[Dataset items]
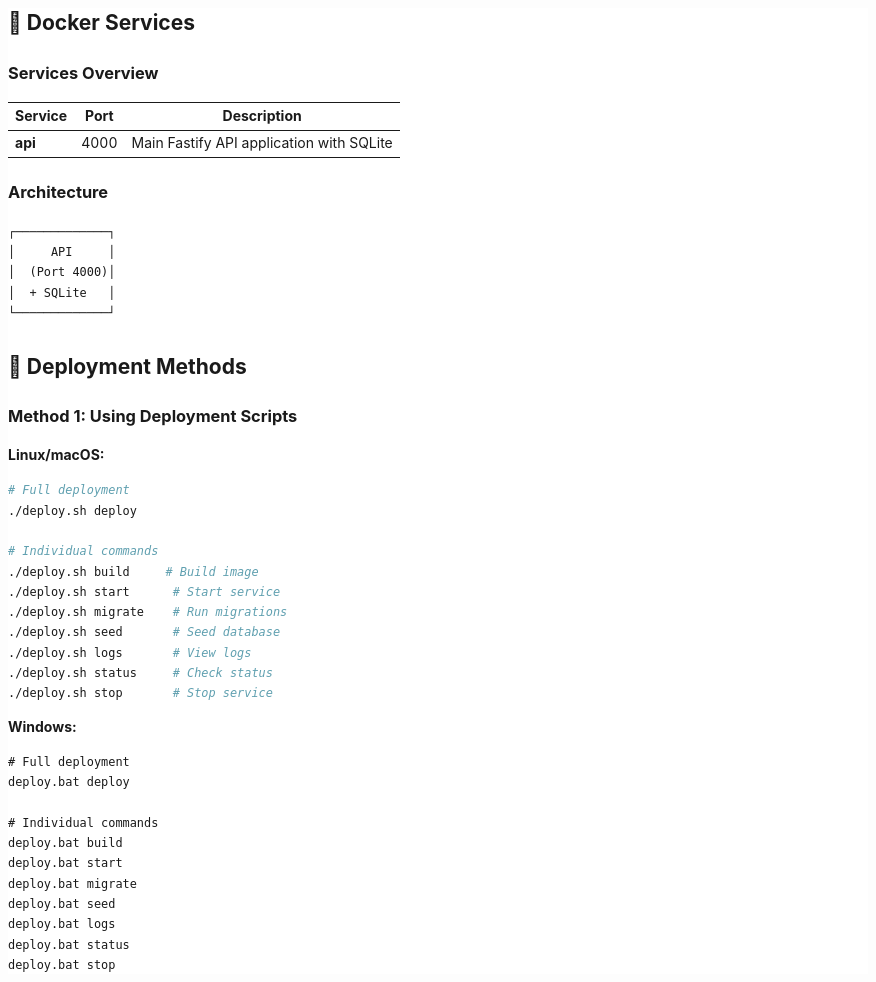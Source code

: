 ## 🐳 Docker Services

### Services Overview

| Service | Port | Description |
|---------|------|-------------|
| **api** | 4000 | Main Fastify API application with SQLite |

### Architecture
```
┌─────────────┐
│     API     │
│  (Port 4000)│
│  + SQLite   │
└─────────────┘
```

## 🚀 Deployment Methods

### Method 1: Using Deployment Scripts

**Linux/macOS:**
```bash
# Full deployment
./deploy.sh deploy

# Individual commands
./deploy.sh build     # Build image
./deploy.sh start      # Start service
./deploy.sh migrate    # Run migrations
./deploy.sh seed       # Seed database
./deploy.sh logs       # View logs
./deploy.sh status     # Check status
./deploy.sh stop       # Stop service
```

**Windows:**
```cmd
# Full deployment
deploy.bat deploy

# Individual commands
deploy.bat build
deploy.bat start
deploy.bat migrate
deploy.bat seed
deploy.bat logs
deploy.bat status
deploy.bat stop
```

• [Your task] The expected answer is the data retyped exactly, without pictures.

• [Solution to this problem]
Source code

: ## 🐳 Docker Services

### Services Overview

| Service | Port | Description |
|---------|------|-------------|
| **api** | 4000 | Main Fastify API application with SQLite |

### Architecture
```
┌─────────────┐
│     API     │
│  (Port 4000)│
│  + SQLite   │
└─────────────┘
```

## 🚀 Deployment Methods

### Method 1: Using Deployment Scripts

**Linux/macOS:**
```bash
# Full deployment
./deploy.sh deploy

# Individual commands
./deploy.sh build     # Build image
./deploy.sh start      # Start service
./deploy.sh migrate    # Run migrations
./deploy.sh seed       # Seed database
./deploy.sh logs       # View logs
./deploy.sh status     # Check status
./deploy.sh stop       # Stop service
```

**Windows:**
```cmd
# Full deployment
deploy.bat deploy

# Individual commands
deploy.bat build
deploy.bat start
deploy.bat migrate
deploy.bat seed
deploy.bat logs
deploy.bat status
deploy.bat stop
```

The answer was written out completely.